Regardless of this setback, the covert operation soon went into full swing, conducted from US Embassy in Tehran under the leadership of Kermit Roosevelt, Jr.. Agents were hired to facilitate violence; and, as a result, protests broke out across the nation. Anti- and pro-monarchy protestors violently clashed in the streets, leaving almost 300 dead. The operation was successful in triggering a coup, and within days, pro-Shah tanks stormed the capital and bombarded the Prime Minister's residence. Mossadegh surrendered, and was arrested on 19 August 1953. He was tried for treason, and sentenced to three years in prison.
Mohammad Reza Pahlavi was then reinstated as Shah. His rule became increasingly autocratic in the following years. With strong support from the US and UK, the Shah further modernized Iranian industry, but simultaneously crushed all forms of political opposition with his intelligence agency, SAVAK. Ayatollah Ruhollah Khomeini became an active critic of the Shah's modernization efforts and publicly denounced the government. Khomeini, who was popular in religious circles, was arrested and imprisoned for 18 months. After his release in 1964, Khomeini publicly criticized the United States government. The Shah was persuaded to send him into exile by General Hassan Pakravan. Khomeini was sent first to Turkey and then to Iraq. While in exile, he continued to denounce the Shah.

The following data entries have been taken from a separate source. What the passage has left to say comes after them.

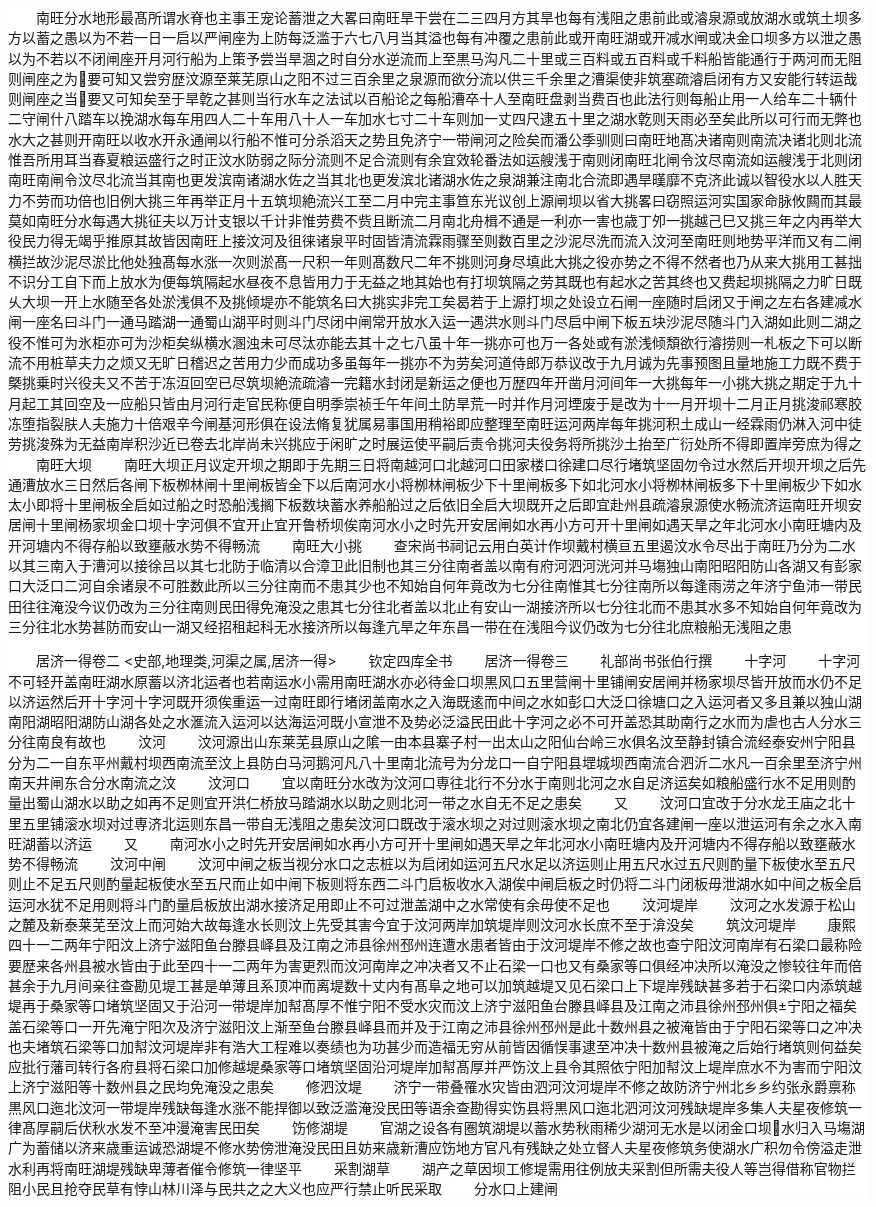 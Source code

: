 　　南旺分水地形最髙所谓水脊也主事王宠论蓄泄之大畧曰南旺旱干尝在二三四月方其旱也每有浅阻之患前此或濬泉源或放湖水或筑土坝多方以蓄之愚以为不若一日一启以严闸座为上防每泛滥于六七八月当其溢也每有冲覆之患前此或开南旺湖或开减水闸或决金口坝多方以泄之愚以为不若以不闭闸座开月河行船为上策予尝当旱涸之时自分水逆流而上至黒马沟凡二十里或三百料或五百料或千料船皆能通行于两河而无阻则闸座之为要可知又尝穷歴汶源至莱芜原山之阳不过三百余里之泉源而欲分流以供三千余里之漕渠使非筑塞疏濬启闭有方又安能行转运哉则闸座之当要又可知矣至于旱亁之甚则当行水车之法试以百船论之每船漕卒十人至南旺盘剥当费百也此法行则每船止用一人给车二十辆什二守闸什八踏车以挽湖水每车用四人二十车用八十人一车加水七寸二十车则加一丈四尺逮五十里之湖水亁则天雨必至矣此所以可行而无弊也水大之甚则开南旺以收水开永通闸以行船不惟可分杀滔天之势且免济宁一带闸河之险矣而潘公季驯则曰南旺地髙决诸南则南流决诸北则北流惟吾所用耳当春夏粮运盛行之时正汶水防弱之际分流则不足合流则有余宜效轮番法如运艘浅于南则闭南旺北闸令汶尽南流如运艘浅于北则闭南旺南闸令汶尽北流当其南也更发滨南诸湖水佐之当其北也更发滨北诸湖水佐之泉湖兼注南北合流即遇旱暵靡不克济此诚以智役水以人胜天力不劳而功倍也旧例大挑三年再举正月十五筑坝絶流兴工至二月中完主事笪东光议创上源闸坝以省大挑畧曰窃照运河实国家命脉攸闗而其最莫如南旺分水每遇大挑征夫以万计支银以千计非惟劳费不赀且断流二月南北舟楫不通是一利亦一害也歳丁夘一挑越己巳又挑三年之内再举大役民力得无竭乎推原其故皆因南旺上接汶河及徂徕诸泉平时固皆清流霖雨骤至则数百里之沙泥尽洗而流入汶河至南旺则地势平洋而又有二闸横拦故沙泥尽淤比他处独髙每水涨一次则淤髙一尺积一年则髙数尺二年不挑则河身尽填此大挑之役亦势之不得不然者也乃从来大挑用工甚拙不识分工自下而上放水为便每筑隔起水昼夜不息皆用力于无益之地其始也有打坝筑隔之劳其既也有起水之苦其终也又费起坝挑隔之力旷日既乆大坝一开上水随至各处淤浅俱不及挑倾堤亦不能筑名曰大挑实非完工矣曷若于上源打坝之处设立石闸一座随时启闭又于闸之左右各建减水闸一座名曰斗门一通马踏湖一通蜀山湖平时则斗门尽闭中闸常开放水入运一遇洪水则斗门尽启中闸下板五块沙泥尽随斗门入湖如此则二湖之役不惟可为氷柜亦可为沙柜矣纵横水溷浊未可尽汰亦能去其十之七八虽十年一挑亦可也万一各处或有淤浅倾頽欲行濬捞则一札板之下可以断流不用桩草夫力之烦又无旷日稽迟之苦用力少而成功多虽每年一挑亦不为劳矣河道侍郎万恭议改于九月诚为先事预图且量地施工力既不费于槩挑乗时兴役夫又不苦于冻沍回空已尽筑坝絶流疏濬一完籍水封闭是新运之便也万歴四年开凿月河间年一大挑每年一小挑大挑之期定于九十月起工其回空及一应船只皆由月河行走官民称便自明季崇祯壬午年间土防旱荒一时并作月河堙废于是改为十一月开坝十二月正月挑浚祁寒胶冻堕指裂肤人夫施力十倍艰辛今闸基河形俱在设法脩复犹属易事国用稍裕即应整理至南旺运河两岸每年挑河积土成山一经霖雨仍淋入河中徒劳挑浚殊为无益南岸积沙近已卷去北岸尚未兴挑应于闲旷之时展运使平嗣后责令挑河夫役务将所挑沙土抬至广衍处所不得即置岸旁庶为得之
　　南旺大坝
　　南旺大坝正月议定开坝之期即于先期三日将南越河口北越河口田家楼口徐建口尽行堵筑坚固勿令过水然后开坝开坝之后先通漕放水三日然后各闸下板栁林闸十里闸板皆全下以后南河水小将栁林闸板少下十里闸板多下如北河水小将栁林闸板多下十里闸板少下如水太小即将十里闸板全启如过船之时恐船浅搁下板数块蓄水养船船过之后依旧全启大坝既开之后即宜赴州县疏濬泉源使水畅流济运南旺开坝安居闸十里闸杨家坝金口坝十字河俱不宜开止宜开鲁桥坝俟南河水小之时先开安居闸如水再小方可开十里闸如遇天旱之年北河水小南旺塘内及开河塘内不得存船以致壅蔽水势不得畅流
　　南旺大小挑
　　查宋尚书祠记云用白英计作坝戴村横亘五里遏汶水令尽出于南旺乃分为二水以其三南入于漕河以接徐吕以其七北防于临清以合漳卫此旧制也其三分往南者盖以南有府河泗河洸河并马塲独山南阳昭阳防山各湖又有彭家口大泛口二河自余诸泉不可胜数此所以三分往南而不患其少也不知始自何年竟改为七分往南惟其七分往南所以每逢雨涝之年济宁鱼沛一带民田往往淹没今议仍改为三分往南则民田得免淹没之患其七分往北者盖以北止有安山一湖接济所以七分往北而不患其水多不知始自何年竟改为三分往北水势甚防而安山一湖又经招租起科无水接济所以每逢亢旱之年东昌一带在在浅阻今议仍改为七分往北庶粮船无浅阻之患







　　居济一得卷二
<史部,地理类,河渠之属,居济一得>
　　钦定四库全书
　　居济一得卷三
　　礼部尚书张伯行撰
　　十字河
　　十字河不可轻开盖南旺湖水原蓄以济北运者也若南运水小需用南旺湖水亦必待金口坝黒风口五里营闸十里铺闸安居闸并杨家坝尽皆开放而水仍不足以济运然后开十字河十字河既开须俟重运一过南旺即行堵闭盖南水之入海既逺而中间之水如彭口大泛口徐塘口之入运河者又多且兼以独山湖南阳湖昭阳湖防山湖各处之水滙流入运河以达海运河既小宣泄不及势必泛溢民田此十字河之必不可开盖恐其助南行之水而为虐也古人分水三分往南良有故也
　　汶河
　　汶河源出山东莱芜县原山之隂一由本县寨子村一出太山之阳仙台岭三水俱名汶至静封镇合流经泰安州宁阳县分为二一自东平州戴村坝西南流至汶上县防白马河鹅河凡八十里南北流号为分龙口一自宁阳县堽城坝西南流合泗沂二水凡一百余里至济宁州南天井闸东合分水南流之汶
　　汶河口
　　宜以南旺分水改为汶河口専往北行不分水于南则北河之水自足济运矣如粮船盛行水不足用则酌量出蜀山湖水以助之如再不足则宜开洪仁桥放马踏湖水以助之则北河一带之水自无不足之患矣
　　又
　　汶河口宜改于分水龙王庙之北十里五里铺滚水坝对过専济北运则东昌一带自无浅阻之患矣汶河口既改于滚水坝之对过则滚水坝之南北仍宜各建闸一座以泄运河有余之水入南旺湖蓄以济运
　　又
　　南河水小之时先开安居闸如水再小方可开十里闸如遇天旱之年北河水小南旺塘内及开河塘内不得存船以致壅蔽水势不得畅流
　　汶河中闸
　　汶河中闸之板当视分水口之志桩以为启闭如运河五尺水足以济运则止用五尺水过五尺则酌量下板使水至五尺则止不足五尺则酌量起板使水至五尺而止如中闸下板则将东西二斗门启板收水入湖俟中闸启板之时仍将二斗门闭板毋泄湖水如中间之板全启运河水犹不足用则将斗门酌量启板放出湖水接济足用即止不可过泄盖湖中之水常使有余毋使不足也
　　汶河堤岸
　　汶河之水发源于松山之麓及新泰莱芜至汶上而河始大故每逢水长则汶上先受其害今宜于汶河两岸加筑堤岸则汶河水长庶不至于渰没矣
　　筑汶河堤岸
　　康熙四十一二两年宁阳汶上济宁滋阳鱼台滕县峄县及江南之沛县徐州邳州连遭水患者皆由于汶河堤岸不修之故也查宁阳汶河南岸有石梁口最称险要歴来各州县被水皆由于此至四十一二两年为害更烈而汶河南岸之冲决者又不止石梁一口也又有桑家等口俱经冲决所以淹没之惨较往年而倍甚余于九月间亲往查勘见堤工甚是单薄且系顶冲而离堤数十丈内有髙阜之地可以加筑越堤又见石梁口上下堤岸残缺甚多若于石梁口内添筑越堤再于桑家等口堵筑坚固又于沿河一带堤岸加幇髙厚不惟宁阳不受水灾而汶上济宁滋阳鱼台滕县峄县及江南之沛县徐州邳州俱宁阳之福矣盖石梁等口一开先淹宁阳次及济宁滋阳汶上渐至鱼台滕县峄县而并及于江南之沛县徐州邳州是此十数州县之被淹皆由于宁阳石梁等口之冲决也夫堵筑石梁等口加幇汶河堤岸非有浩大工程难以奏绩也为功甚少而造福无穷从前皆因循悮事逮至冲决十数州县被淹之后始行堵筑则何益矣应批行藩司转行各府县将石梁口加修越堤桑家等口堵筑坚固沿河堤岸加幇髙厚并严饬汶上县令其照依宁阳加幇汶上堤岸庶水不为害而宁阳汶上济宁滋阳等十数州县之民均免淹没之患矣
　　修泗汶堤
　　济宁一带叠罹水灾皆由泗河汶河堤岸不修之故防济宁州北乡乡约张永爵禀称黒风口迤北汶河一带堤岸残缺每逢水涨不能捍御以致泛滥淹没民田等语余查勘得实饬县将黒风口迤北泗河汶河残缺堤岸多集人夫星夜修筑一律髙厚嗣后伏秋水发不至冲漫淹害民田矣
　　饬修湖堤
　　官湖之设各有圏筑湖堤以蓄水势秋雨稀少湖河无水是以闭金口坝水归入马塲湖广为蓄储以济来歳重运诚恐湖堤不修水势傍泄淹没民田且妨来歳新漕应饬地方官凡有残缺之处立督人夫星夜修筑务使湖水广积勿令傍溢走泄水利再将南旺湖堤残缺卑薄者催令修筑一律坚平
　　采割湖草
　　湖产之草因坝工修堤需用往例放夫采割但所需夫役人等岂得借称官物拦阻小民且抢夺民草有悖山林川泽与民共之之大义也应严行禁止听民采取
　　分水口上建闸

1979 saw an increase in protests against the Shah, culminating in the Iranian Revolution.
. . . etc. There are plenty of other examples.
If you want to control another nation's natural resources, and you want it to obey you and allow your military access to its land and air space, you don't make that nation prosperous, independent and free. You subjugate it and make sure it's dependent on you. Duh.
Unfortunately for us all, the GOP badly, badly miscalculated and essentially repeated our severe blunder in Iran - this time in Iraq, and this time even worse.
We went into Iraq, overthrew the native government, but the native muslim population has begged to differ with our plans, and is in the process of enacting their own, bloodier version of the Iranian Revolution and/or the post-coup Guatemalan civil war.
Worse for us is that we have our own troops caught up in the civil war we helped create (unlike Guatemala and Iran, when we used proxies to do our dirty work for us) and we're spending unbelievable sums of money on fighting a losing war.
The bottom line is that the GOP never intended on creating a prosperous and truly free Iraq, and they badly underestimated the level of chaos/violence that would result from their failure to do so. Now their hubris in thinking they could directly control an Islamic nation (like our proxies did for us in Iran for a couple of decades after Operation Ajax) in this day and age has come back to haunt us all.